Why use cross-entropy loss instead of MSE for classification?
MSE treats class probabilities as continuous values and produces tiny, saturating gradients when a sigmoid output is near 0 or 1, stalling learning. Cross-entropy is the proper log-likelihood loss for categorical distributions; it keeps gradients large and informative even when the network is very wrong, and its minimum aligns with the true class probabilities.
How to think about it
Cross-entropy is the principled choice because it matches the statistical model: classification networks output a probability distribution, and cross-entropy is exactly the negative log-likelihood of that distribution given the true labels.
Why MSE fails for classification
With a sigmoid output p = σ(z), the MSE gradient with respect to z is:
∂L/∂z = (p − y) · p · (1 − p)When p is near 0 or 1 (confidently wrong), p(1 − p) ≈ 0, so the gradient nearly vanishes. The network barely updates even though it is making a large error.

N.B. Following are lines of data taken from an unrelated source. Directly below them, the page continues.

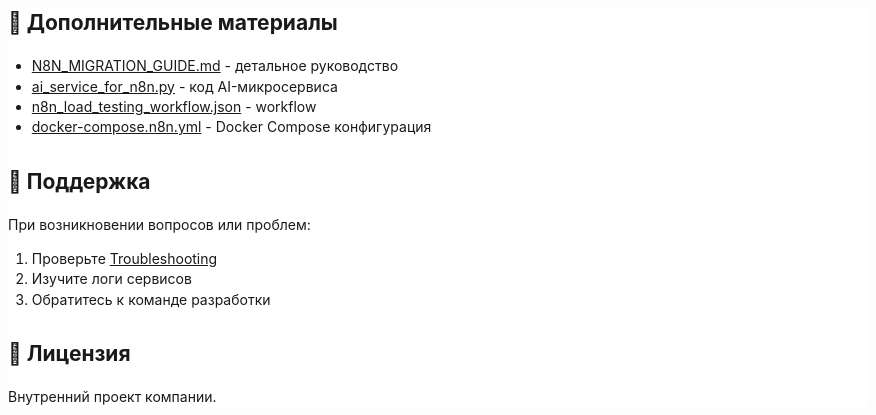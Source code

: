 ## 📝 Дополнительные материалы

- [N8N_MIGRATION_GUIDE.md](N8N_MIGRATION_GUIDE.md) - детальное руководство
- [ai_service_for_n8n.py](ai_service_for_n8n.py) - код AI-микросервиса
- [n8n_load_testing_workflow.json](n8n_load_testing_workflow.json) - workflow
- [docker-compose.n8n.yml](docker-compose.n8n.yml) - Docker Compose конфигурация

## 🤝 Поддержка

При возникновении вопросов или проблем:
1. Проверьте [Troubleshooting](#troubleshooting)
2. Изучите логи сервисов
3. Обратитесь к команде разработки

## 📄 Лицензия

Внутренний проект компании.


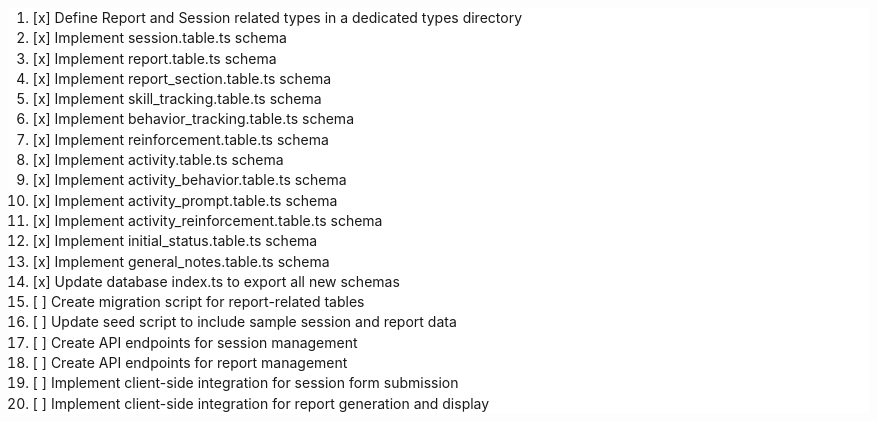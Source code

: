 1. [x] Define Report and Session related types in a dedicated types directory
2. [x] Implement session.table.ts schema
3. [x] Implement report.table.ts schema
4. [x] Implement report_section.table.ts schema
5. [x] Implement skill_tracking.table.ts schema
6. [x] Implement behavior_tracking.table.ts schema
7. [x] Implement reinforcement.table.ts schema
8. [x] Implement activity.table.ts schema
9. [x] Implement activity_behavior.table.ts schema
10. [x] Implement activity_prompt.table.ts schema
11. [x] Implement activity_reinforcement.table.ts schema
12. [x] Implement initial_status.table.ts schema
13. [x] Implement general_notes.table.ts schema
14. [x] Update database index.ts to export all new schemas
15. [ ] Create migration script for report-related tables
16. [ ] Update seed script to include sample session and report data
17. [ ] Create API endpoints for session management
18. [ ] Create API endpoints for report management
19. [ ] Implement client-side integration for session form submission
20. [ ] Implement client-side integration for report generation and display
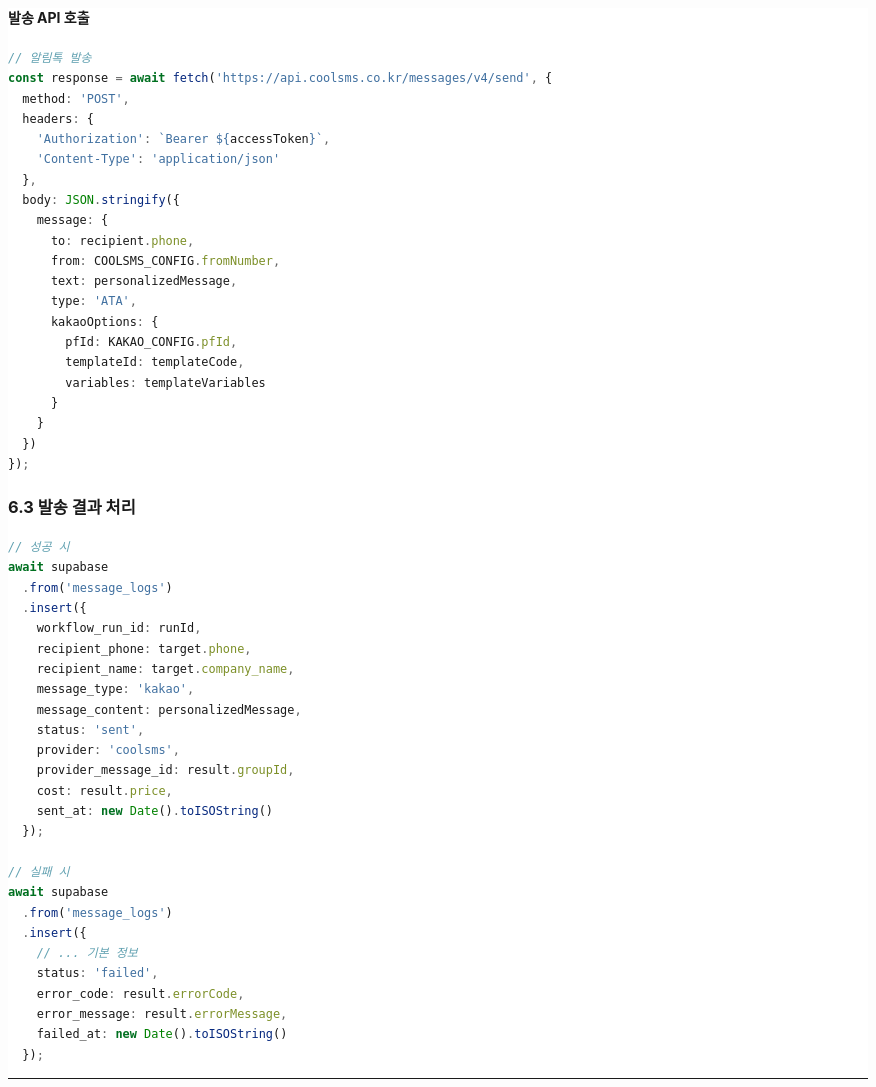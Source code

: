 #### 발송 API 호출
```typescript
// 알림톡 발송
const response = await fetch('https://api.coolsms.co.kr/messages/v4/send', {
  method: 'POST',
  headers: {
    'Authorization': `Bearer ${accessToken}`,
    'Content-Type': 'application/json'
  },
  body: JSON.stringify({
    message: {
      to: recipient.phone,
      from: COOLSMS_CONFIG.fromNumber,
      text: personalizedMessage,
      type: 'ATA',
      kakaoOptions: {
        pfId: KAKAO_CONFIG.pfId,
        templateId: templateCode,
        variables: templateVariables
      }
    }
  })
});
```

### 6.3 발송 결과 처리
```typescript
// 성공 시
await supabase
  .from('message_logs')
  .insert({
    workflow_run_id: runId,
    recipient_phone: target.phone,
    recipient_name: target.company_name,
    message_type: 'kakao',
    message_content: personalizedMessage,
    status: 'sent',
    provider: 'coolsms',
    provider_message_id: result.groupId,
    cost: result.price,
    sent_at: new Date().toISOString()
  });

// 실패 시  
await supabase
  .from('message_logs')
  .insert({
    // ... 기본 정보
    status: 'failed',
    error_code: result.errorCode,
    error_message: result.errorMessage,
    failed_at: new Date().toISOString()
  });
```

---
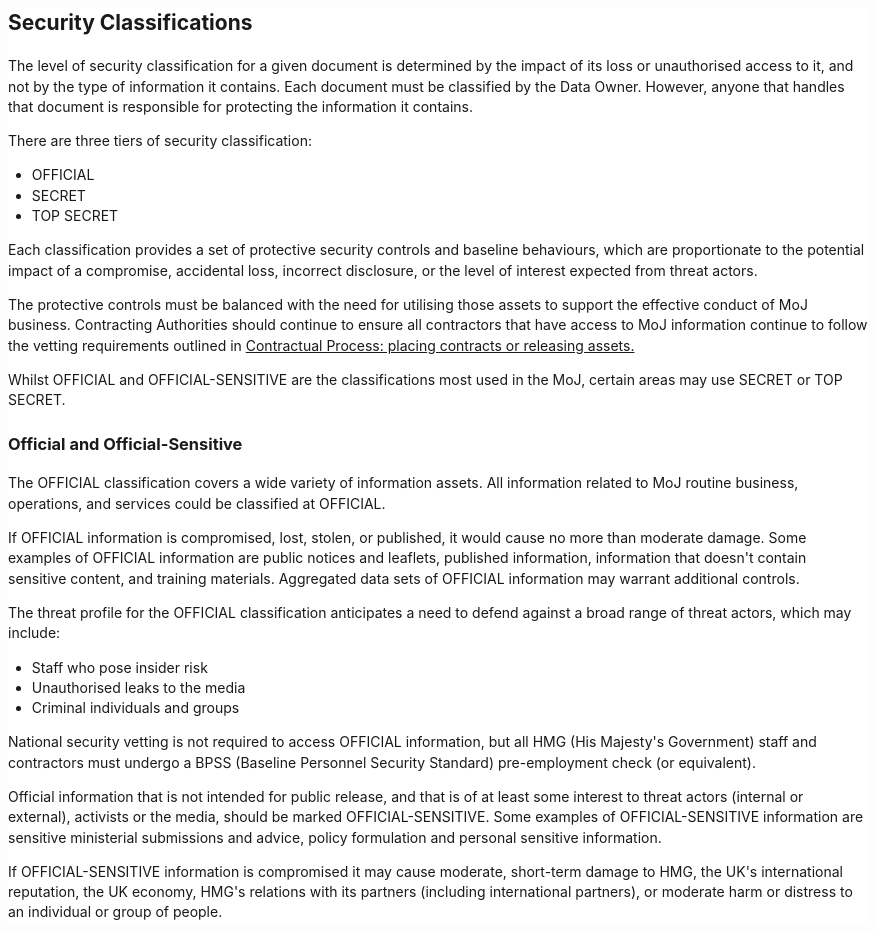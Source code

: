 ## Security Classifications

The level of security classification for a given document is determined by the impact of its loss or unauthorised access to it, and not by the type of information it contains. Each document must be classified by the Data Owner. However, anyone that handles that document is responsible for protecting the information it contains.

There are three tiers of security classification:

-   OFFICIAL
-   SECRET
-   TOP SECRET

Each classification provides a set of protective security controls and baseline behaviours, which are proportionate to the potential impact of a compromise, accidental loss, incorrect disclosure, or the level of interest expected from threat actors.

The protective controls must be balanced with the need for utilising those assets to support the effective conduct of MoJ business. Contracting Authorities should continue to ensure all contractors that have access to MoJ information continue to follow the vetting requirements outlined in [Contractual Process: placing contracts or releasing assets.](https://www.gov.uk/government/publications/contractual-process-personal-or-classified-data)

Whilst OFFICIAL and OFFICIAL-SENSITIVE are the classifications most used in the MoJ, certain areas may use SECRET or TOP SECRET.

### Official and Official-Sensitive

The OFFICIAL classification covers a wide variety of information assets. All information related to MoJ routine business, operations, and services could be classified at OFFICIAL.

If OFFICIAL information is compromised, lost, stolen, or published, it would cause no more than moderate damage. Some examples of OFFICIAL information are public notices and leaflets, published information, information that doesn't contain sensitive content, and training materials. Aggregated data sets of OFFICIAL information may warrant additional controls.

The threat profile for the OFFICIAL classification anticipates a need to defend against a broad range of threat actors, which may include:

-   Staff who pose insider risk
-   Unauthorised leaks to the media
-   Criminal individuals and groups

National security vetting is not required to access OFFICIAL information, but all HMG \(His Majesty's Government\) staff and contractors must undergo a BPSS \(Baseline Personnel Security Standard\) pre-employment check \(or equivalent\).

Official information that is not intended for public release, and that is of at least some interest to threat actors \(internal or external\), activists or the media, should be marked OFFICIAL-SENSITIVE. Some examples of OFFICIAL-SENSITIVE information are sensitive ministerial submissions and advice, policy formulation and personal sensitive information.

If OFFICIAL-SENSITIVE information is compromised it may cause moderate, short-term damage to HMG, the UK's international reputation, the UK economy, HMG's relations with its partners \(including international partners\), or moderate harm or distress to an individual or group of people.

Cross-entropy avoids saturation
Binary cross-entropy loss is L = −[y log p + (1−y) log(1−p)]. Its gradient w.r.t. z simplifies to just p − y — no saturation term. The bigger the error, the bigger the gradient.
import torch
import torch.nn as nn
logits = torch.tensor([2.5, -1.0, 0.3]) # raw scores, NOT softmax
targets = torch.tensor([0, 1, 1]) # integer class indices
# CrossEntropyLoss = LogSoftmax + NLLLoss; pass logits directly
loss_fn = nn.CrossEntropyLoss()
loss = loss_fn(logits.unsqueeze(0), targets[0:1])Pass raw logits to nn.CrossEntropyLoss — it applies log-softmax internally for numerical stability. Applying softmax first introduces precision errors.
When MSE is appropriate
MSE suits continuous targets (regression), where outputs have no probability interpretation and squared deviation is a natural cost.